The project connected instrumental teachers with pupils in rurally based schools, delivered real time lessons over the internet, using a multiple camera approach, professional microphones and an audio/video streaming device to ensure that the sound quality was as good as possible and that pupils and teachers could see each other well enough for the details of instrumental lessons - bow hold, position of instruments, music notation, embouchure and so on - to be seen.


We have also worked with music organisations, orchestras and ensembles to develop bespoke live music performances specifically for a school age, online audience, broadcasting live concerts from the Hallé Orchestra, Royal Northern Sinfonia, National Youth Jazz Orchestra and many others, as well as behind the scenes programmes about the music industry hosted by rock and pop acts.  This programme enables schools who may have few opportunities to engage with live music to embed it within their programmes of work, with the live concerts supported by education resource packs and ideas for incorporating the live music experiences into all aspects of the school curriculum. 


The project was piloted in North Yorkshire, supported by the Digital R & D Fund for the Arts, and then rolled out to rural music hubs in Cornwall, Cumbria, Durham and Darlington, and the East Riding of Yorkshire thanks to support from Arts Council England, the John Paul Getty Jr Charitable Trust and Music Education Hubs.  Rural music hubs across the country have since engaged with the project, will also provides consultancy and CPD for this wishing to incorporate online approaches to their music education offer. 


We would love to hear from other organisations working in similar areas of work.

More information:

Telephone: 01904 543382 


Why the contribution is important

NYMAZ commissioned research, published in its Gone in the Air project (2015), which shows the importance of informal music activities in terms of young people’s life chances.
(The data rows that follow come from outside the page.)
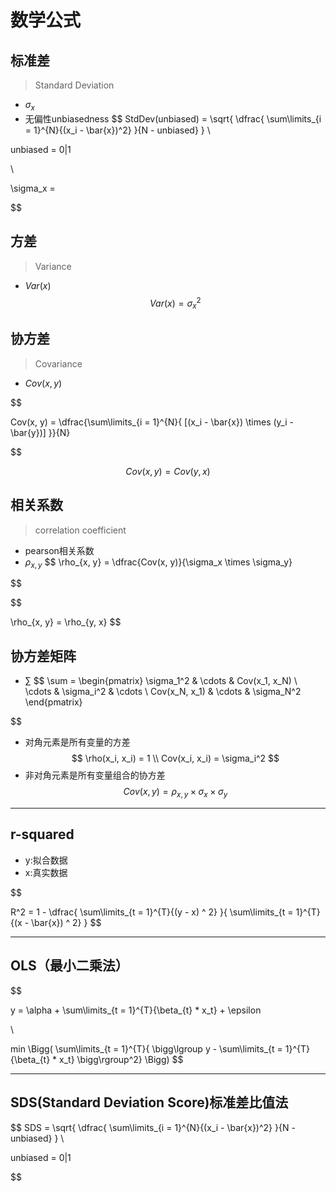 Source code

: # 数学公式
>


## 标准差
> Standard Deviation
- $\sigma_x$
- 无偏性unbiasedness
$$
StdDev(unbiased) = \sqrt{
    \dfrac{
        \sum\limits_{i = 1}^{N}{(x_i - \bar{x})^2}
    }{N - unbiased}
}
\\

unbiased = 0|1

\\

\sigma_x =

$$

## 方差
> Variance
- $Var(x)$
$$
Var(x) = \sigma_x^2
$$

## 协方差
> Covariance
- $Cov(x, y)$

$$



Cov(x, y) = \dfrac{\sum\limits_{i = 1}^{N}{
    [(x_i - \bar{x}) \times (y_i - \bar{y})]
}}{N}

$$


$$
Cov(x, y) = Cov(y, x)
$$

## 相关系数
> correlation coefficient


- pearson相关系数
- $\rho_{x, y}$
$$
\rho_{x, y} = \dfrac{Cov(x, y)}{\sigma_x \times \sigma_y}

$$


$$

\rho_{x, y} = \rho_{y, x}
$$


## 协方差矩阵
- $\sum$
$$
\sum =
\begin{pmatrix}
   \sigma_1^2 & \cdots & Cov(x_1, x_N) \\
   \cdots & \sigma_i^2 & \cdots \\
   Cov(x_N, x_1) & \cdots & \sigma_N^2
\end{pmatrix}

$$
- 对角元素是所有变量的方差
$$
\rho(x_i, x_i) = 1
\\
Cov(x_i, x_i) = \sigma_i^2
$$
- 非对角元素是所有变量组合的协方差
$$
Cov(x, y) = \rho_{x, y} \times \sigma_x \times \sigma_y
$$








---
## r-squared
- y:拟合数据
- x:真实数据

$$


R^2 = 1 - \dfrac{
    \sum\limits_{t = 1}^{T}{(y - x) ^ 2}
}{
    \sum\limits_{t = 1}^{T}{(x - \bar{x}) ^ 2}
}
$$

---
## OLS（最小二乘法）


$$


y = \alpha + \sum\limits_{t = 1}^{T}{\beta_{t} * x_t} + \epsilon

\\

min
\Bigg(
\sum\limits_{t = 1}^{T}{
    \bigg\lgroup
        y - \sum\limits_{t = 1}^{T}{\beta_{t} * x_t}
    \bigg\rgroup^2}
\Bigg)
$$

---
## SDS(Standard Deviation Score)标准差比值法


$$
SDS = \sqrt{
    \dfrac{
        \sum\limits_{i = 1}^{N}{(x_i - \bar{x})^2}
    }{N - unbiased}
}
\\

unbiased = 0|1


$$ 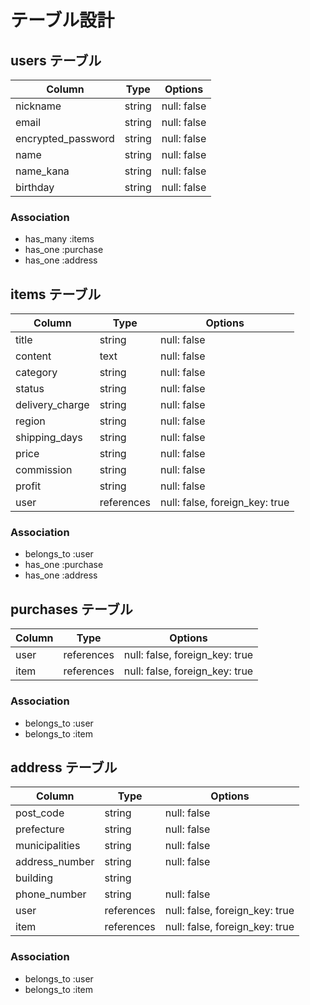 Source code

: # テーブル設計

## users テーブル

| Column             | Type   | Options     |
| ------------------ | ------ | ----------- |
| nickname           | string | null: false |
| email              | string | null: false |
| encrypted_password | string | null: false |
| name               | string | null: false |
| name_kana          | string | null: false |
| birthday           | string | null: false |

### Association

- has_many :items
- has_one  :purchase
- has_one  :address

## items テーブル

| Column          | Type       | Options                        |
| --------------- | ---------- | ------------------------------ |
| title           | string     | null: false                    |
| content         | text       | null: false                    |
| category        | string     | null: false                    |
| status          | string     | null: false                    |
| delivery_charge | string     | null: false                    |
| region          | string     | null: false                    |
| shipping_days   | string     | null: false                    |
| price           | string     | null: false                    |
| commission      | string     | null: false                    |
| profit          | string     | null: false                    |
| user            | references | null: false, foreign_key: true |

### Association

- belongs_to :user
- has_one    :purchase
- has_one    :address

## purchases テーブル

| Column | Type       | Options                        |
| ------ | ---------- | ------------------------------ |
| user   | references | null: false, foreign_key: true |
| item   | references | null: false, foreign_key: true |

### Association

- belongs_to :user
- belongs_to :item

## address テーブル

| Column         | Type       | Options                        |
| -------------- | ---------- | ------------------------------ |
| post_code      | string     | null: false                    |
| prefecture     | string     | null: false                    |
| municipalities | string     | null: false                    |
| address_number | string     | null: false                    |
| building       | string     |                                |
| phone_number   | string     | null: false                    |
| user           | references | null: false, foreign_key: true |
| item           | references | null: false, foreign_key: true |

### Association

- belongs_to :user
- belongs_to :item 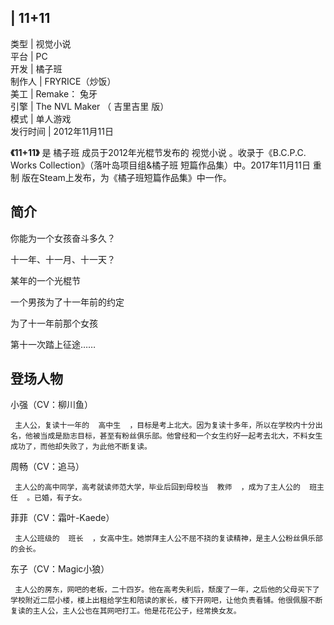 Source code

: |  11+11  
---  
类型  |  视觉小说   
平台  |  PC   
开发  |  橘子班   
制作人  |  FRYRICE（炒饭）   
美工  |  Remake：  兔牙   
引擎  |  The NVL Maker  （  吉里吉里  版）   
模式  |  单人游戏   
发行时间  |  2012年11月11日   
  
**《11+11》** 是  橘子班  成员于2012年光棍节发布的  视觉小说  。收录于《B.C.P.C. Works
Collection》（落叶岛项目组&橘子班 短篇作品集）中。2017年11月11日  重制  版在Steam上发布，为《橘子班短篇作品集》中一作。

##  简介

你能为一个女孩奋斗多久？

十一年、十一月、十一天？

  
某年的一个光棍节

一个男孩为了十一年前的约定

为了十一年前那个女孩

第十一次踏上征途……

##  登场人物

小强（CV：柳川鱼）

     主人公，复读十一年的  高中生  ，目标是考上北大。因为复读十多年，所以在学校内十分出名，他被当成是励志目标，甚至有粉丝俱乐部。他曾经和一个女生约好一起考去北大，不料女生成功了，而他却失败了，为此他不断复读。 

周畅（CV：追马）

     主人公的高中同学，高考就读师范大学，毕业后回到母校当  教师  ，成为了主人公的  班主任  。已婚，有子女。 

菲菲（CV：霜叶-Kaede）

     主人公班级的  班长  ，女高中生。她崇拜主人公不屈不挠的复读精神，是主人公粉丝俱乐部的会长。 

东子（CV：Magic小狼）

     主人公的房东，网吧的老板，二十四岁。他在高考失利后，颓废了一年，之后他的父母买下了学校附近二层小楼，楼上出租给学生和陪读的家长，楼下开网吧，让他负责看铺。他很佩服不断复读的主人公，主人公也在其网吧打工。他是花花公子，经常换女友。  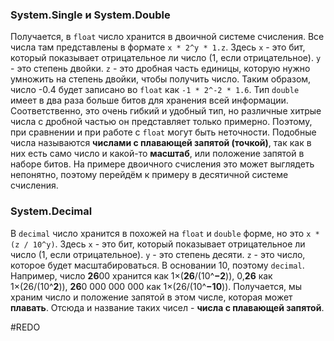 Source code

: ### System.Single и System.Double

Получается, в `float` число хранится в двоичной системе счисления. Все числа там представлены в формате `x * 2^y * 1.z`. Здесь `x` - это бит, который показывает отрицательное ли число (1, если отрицательное). `y` - это степень двойки. `z` - это дробная часть единицы, которую нужно умножить на степень двойки, чтобы получить число. Таким образом, число -0.4 будет записано во `float` как `-1 * 2^-2 * 1.6`. Тип `double` имеет в два раза больше битов для хранения всей информации. Соответственно, это очень гибкий и удобный тип, но различные хитрые числа с дробной частью он представляет только примерно. Поэтому, при сравнении и при работе с `float` могут быть неточности. Подобные числа называются **числами с плавающей запятой (точкой)**, так как в них есть само число и какой-то **масштаб**, или положение запятой в наборе битов. На примере двоичного счисления это может выглядеть непонятно, поэтому перейдём к примеру в десятичной системе счисления.
### System.Decimal

В `decimal` число хранится в похожей на `float` и `double` форме, но это `x * (z / 10^y)`. Здесь `x` - это бит, который показывает отрицательное ли число (1, если отрицательное). `y` - это степень десяти. `z` - это число, которое будет масштабироваться. В основании 10, поэтому `decimal`. Например, число **26**00 хранится как 1×(**26**/(10^**−2**)), 0,**26** как 1×(26/(10^**2**)), **26**0 000 000 000 как 1×(26/(10^**−10**)). Получается, мы храним число и положение запятой в этом числе, которая может **плавать**. Отсюда и название таких чисел - **числа с плавающей запятой**.

#REDO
Living in the countryside means that transport times and costs can often limit the musical opportunities open to children and young people.

Instrumental teachers in rural areas spend a significant part of their working week travelling. Our research revealed an average of 476 hours is spent on the road per Hub per week. That’s 18,564 hours per year! By incorporating Connect: Resound’s tried and tested method of online instrumental tuition into their weekly schedule, teachers can spend less time travelling and more time teaching.